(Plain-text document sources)
________________________________________

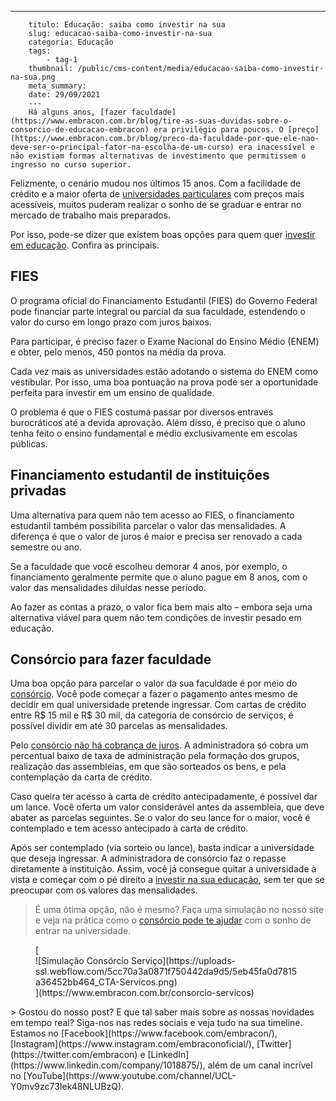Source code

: ---
        titulo: Educação: saiba como investir na sua
        slug: educacao-saiba-como-investir-na-sua
        categoria: Educação
        tags:
            - tag-1
        thumbnail: /public/cms-content/media/educacao-saiba-como-investir-na-sua.png
        meta_summary: 
        date: 29/09/2021
        ---
        Há alguns anos, [fazer faculdade](https://www.embracon.com.br/blog/tire-as-suas-duvidas-sobre-o-consorcio-de-educacao-embracon) era privilégio para poucos. O [preço](https://www.embracon.com.br/blog/preco-da-faculdade-por-que-ele-nao-deve-ser-o-principal-fator-na-escolha-de-um-curso) era inacessível e não existiam formas alternativas de investimento que permitissem o ingresso no curso superior.

Felizmente, o cenário mudou nos últimos 15 anos. Com a facilidade de crédito e a maior oferta de [universidades particulares](https://www.embracon.com.br/blog/conheca-4-formas-de-pagar-a-faculdade) com preços mais acessíveis, muitos puderam realizar o sonho de se graduar e entrar no mercado de trabalho mais preparados.

Por isso, pode-se dizer que existem boas opções para quem quer [investir em educação](https://www.embracon.com.br/blog/conheca-4-formas-de-pagar-a-faculdade). Confira as principais.

**FIES**
--------

O programa oficial do Financiamento Estudantil (FIES) do Governo Federal pode financiar parte integral ou parcial da sua faculdade, estendendo o valor do curso em longo prazo com juros baixos.

Para participar, é preciso fazer o Exame Nacional do Ensino Médio (ENEM) e obter, pelo menos, 450 pontos na média da prova.

Cada vez mais as universidades estão adotando o sistema do ENEM como vestibular. Por isso, uma boa pontuação na prova pode ser a oportunidade perfeita para investir em um ensino de qualidade.

O problema é que o FIES costuma passar por diversos entraves burocráticos até a devida aprovação. Além disso, é preciso que o aluno tenha feito o ensino fundamental e médio exclusivamente em escolas públicas.

**Financiamento estudantil de instituições privadas**
-----------------------------------------------------

Uma alternativa para quem não tem acesso ao FIES, o financiamento estudantil também possibilita parcelar o valor das mensalidades. A diferença é que o valor de juros é maior e precisa ser renovado a cada semestre ou ano.

Se a faculdade que você escolheu demorar 4 anos, por exemplo, o financiamento geralmente permite que o aluno pague em 8 anos, com o valor das mensalidades diluídas nesse período.

Ao fazer as contas a prazo, o valor fica bem mais alto – embora seja uma alternativa viável para quem não tem condições de investir pesado em educação.

Consórcio para fazer faculdade
------------------------------

Uma boa opção para parcelar o valor da sua faculdade é por meio do[ consórcio](https://www.embracon.com.br/blog/tire-as-suas-duvidas-sobre-o-consorcio-de-educacao-embracon). Você pode começar a fazer o pagamento antes mesmo de decidir em qual universidade pretende ingressar. Com cartas de crédito entre R$ 15 mil e R$ 30 mil, da categoria de consórcio de serviços, é possível dividir em até 30 parcelas as mensalidades.

Pelo [consórcio não há cobrança de juros](https://www.embracon.com.br/blog/como-funciona-o-consorcio-embracon-para-pagar-faculdade). A administradora só cobra um percentual baixo de taxa de administração pela formação dos grupos, realização das assembleias, em que são sorteados os bens, e pela contemplação da carta de crédito.

Caso queira ter acesso à carta de crédito antecipadamente, é possível dar um lance. Você oferta um valor considerável antes da assembleia, que deve abater as parcelas seguintes. Se o valor do seu lance for o maior, você é contemplado e tem acesso antecipado à carta de crédito.

Após ser contemplado (via sorteio ou lance), basta indicar a universidade que deseja ingressar. A administradora de consórcio faz o repasse diretamente à instituição. Assim, você já consegue quitar a universidade à vista e começar com o pé direito a [investir na sua educação](https://www.embracon.com.br/blog/tire-as-suas-duvidas-sobre-o-consorcio-de-educacao-embracon), sem ter que se preocupar com os valores das mensalidades.

> É uma ótima opção, não é mesmo? Faça uma simulação no nosso site e veja na prática como o [consórcio pode te ajudar](https://www.embracon.com.br/blog/consorcio-embracon-para-pagar-faculdade) com o sonho de entrar na universidade.

<figure class="w-richtext-figure-type-image w-richtext-align-center">[<div>![Simulação Consórcio Serviço](https://uploads-ssl.webflow.com/5cc70a3a0871f750442da9d5/5eb45fa0d7815a36452bb464_CTA-Servicos.png)</div>](https://www.embracon.com.br/consorcio-servicos)</figure>> Gostou do nosso post? E que tal saber mais sobre as nossas novidades em tempo real? Siga-nos nas redes sociais e veja tudo na sua timeline. Estamos no [Facebook](https://www.facebook.com/embracon/), [Instagram](https://www.instagram.com/embraconoficial/), [Twitter](https://twitter.com/embracon) e [LinkedIn](https://www.linkedin.com/company/1018875/), além de um canal incrível no [YouTube](https://www.youtube.com/channel/UCL-Y0mv9zc73Iek48NLUBzQ).

‍

‍
        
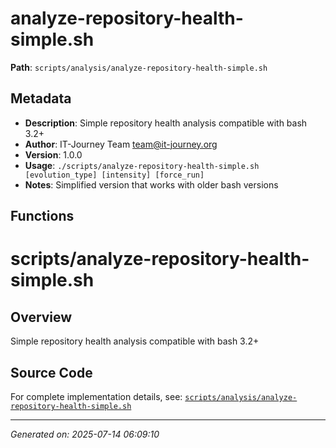 # analyze-repository-health-simple.sh

**Path**: `scripts/analysis/analyze-repository-health-simple.sh`

## Metadata

- **Description**: Simple repository health analysis compatible with bash 3.2+
- **Author**: IT-Journey Team <team@it-journey.org>
- **Version**: 1.0.0
- **Usage**: `./scripts/analyze-repository-health-simple.sh [evolution_type] [intensity] [force_run]`
- **Notes**: Simplified version that works with older bash versions

## Functions

# scripts/analyze-repository-health-simple.sh

## Overview

Simple repository health analysis compatible with bash 3.2+


## Source Code

For complete implementation details, see: [`scripts/analysis/analyze-repository-health-simple.sh`](../../scripts/analysis/analyze-repository-health-simple.sh)

---
*Generated on: 2025-07-14 06:09:10*
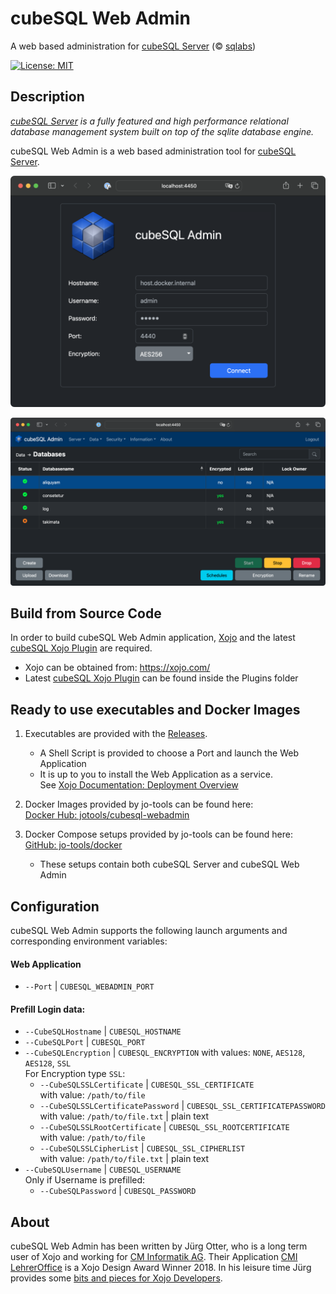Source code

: # cubeSQL Web Admin
A web based administration for [cubeSQL Server](https://sqlabs.com/cubesql) (&copy; [sqlabs](https://sqlabs.com/))

[![License: MIT](https://img.shields.io/badge/License-MIT-green.svg)](LICENSE)

## Description

*[cubeSQL Server](https://sqlabs.com/cubesql) is a fully featured and high performance relational database management system built on top of the sqlite database engine.*

cubeSQL Web Admin is a web based administration tool for [cubeSQL Server](https://sqlabs.com/cubesql).

![ScreenShot: Login](screenshots/login.png?raw=true)

![ScreenShot: Databases](screenshots/databases.png?raw=true)

## Build from Source Code

In order to build cubeSQL Web Admin application, [Xojo](https://xojo.com/) and the latest [cubeSQL Xojo Plugin](https://github.com/cubesql/cubeSQLAdmin) are required.

- Xojo can be obtained from: https://xojo.com/
- Latest [cubeSQL Xojo Plugin](https://github.com/cubesql/cubeSQLAdmin) can be found inside the Plugins folder

## Ready to use executables and Docker Images

1. Executables are provided with the [Releases](https://github.com/cubesql/webadmin/releases).
   - A Shell Script is provided to choose a Port and launch the Web Application
   - It is up to you to install the Web Application as a service.  
     See [Xojo Documentation: Deployment Overview](https://documentation.xojo.com/topics/application_deployment/web/deployment_overview.html)

2. Docker Images provided by jo-tools can be found here:  
   [Docker Hub: jotools/cubesql-webadmin](https://hub.docker.com/r/jotools/cubesql-webadmin)

3. Docker Compose setups provided by jo-tools can be found here:  
   [GitHub: jo-tools/docker](https://github.com/jo-tools/docker)
   - These setups contain both cubeSQL Server and cubeSQL Web Admin

## Configuration

cubeSQL Web Admin supports the following launch arguments and corresponding environment variables:

#### Web Application
- `--Port` | `CUBESQL_WEBADMIN_PORT`

#### Prefill Login data:

- `--CubeSQLHostname` | `CUBESQL_HOSTNAME`
- `--CubeSQLPort` | `CUBESQL_PORT`
- `--CubeSQLEncryption` | `CUBESQL_ENCRYPTION` with values: `NONE`, `AES128`, `AES128`, `SSL`  
  For Encryption type `SSL`:
  - `--CubeSQLSSLCertificate` | `CUBESQL_SSL_CERTIFICATE`  
    with value: `/path/to/file`
  - `--CubeSQLSSLCertificatePassword` | `CUBESQL_SSL_CERTIFICATEPASSWORD`  
    with value: `/path/to/file.txt` | plain text
  - `--CubeSQLSSLRootCertificate` | `CUBESQL_SSL_ROOTCERTIFICATE`  
    with value: `/path/to/file`
  - `--CubeSQLSSLCipherList` | `CUBESQL_SSL_CIPHERLIST`  
    with value: `/path/to/file.txt` | plain text
- `--CubeSQLUsername` | `CUBESQL_USERNAME`  
  Only if Username is prefilled:
  - `--CubeSQLPassword` | `CUBESQL_PASSWORD`


## About
cubeSQL Web Admin has been written by Jürg Otter, who is a long term user of Xojo and working for [CM Informatik AG](https://cmiag.ch/). Their Application [CMI LehrerOffice](https://cmi-bildung.ch/) is a Xojo Design Award Winner 2018. In his leisure time Jürg provides some [bits and pieces for Xojo Developers](https://www.jo-tools.ch/).
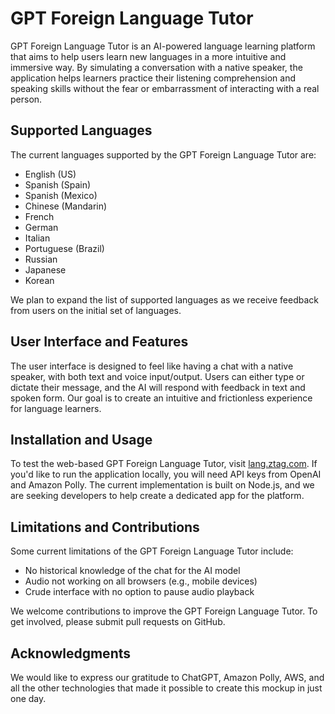 # GPT Foreign Language Tutor

GPT Foreign Language Tutor is an AI-powered language learning platform that aims to help users learn new languages in a more intuitive and immersive way. By simulating a conversation with a native speaker, the application helps learners practice their listening comprehension and speaking skills without the fear or embarrassment of interacting with a real person.

## Supported Languages

The current languages supported by the GPT Foreign Language Tutor are:

-   English (US)
-   Spanish (Spain)
-   Spanish (Mexico)
-   Chinese (Mandarin)
-   French
-   German
-   Italian
-   Portuguese (Brazil)
-   Russian
-   Japanese
-   Korean

We plan to expand the list of supported languages as we receive feedback from users on the initial set of languages.

## User Interface and Features

The user interface is designed to feel like having a chat with a native speaker, with both text and voice input/output. Users can either type or dictate their message, and the AI will respond with feedback in text and spoken form. Our goal is to create an intuitive and frictionless experience for language learners.

## Installation and Usage

To test the web-based GPT Foreign Language Tutor, visit [lang.ztag.com](https://lang.ztag.com/). If you'd like to run the application locally, you will need API keys from OpenAI and Amazon Polly. The current implementation is built on Node.js, and we are seeking developers to help create a dedicated app for the platform.

## Limitations and Contributions

Some current limitations of the GPT Foreign Language Tutor include:

-   No historical knowledge of the chat for the AI model
-   Audio not working on all browsers (e.g., mobile devices)
-   Crude interface with no option to pause audio playback

We welcome contributions to improve the GPT Foreign Language Tutor. To get involved, please submit pull requests on GitHub.

## Acknowledgments

We would like to express our gratitude to ChatGPT, Amazon Polly, AWS, and all the other technologies that made it possible to create this mockup in just one day.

________________________________________

→ Work task:
In the data above, find each line where the string "setups" appears, then copy it.

→ Task result:
3. Docker Compose setups provided by jo-tools can be found here:  
   - These setups contain both cubeSQL Server and cubeSQL Web Admin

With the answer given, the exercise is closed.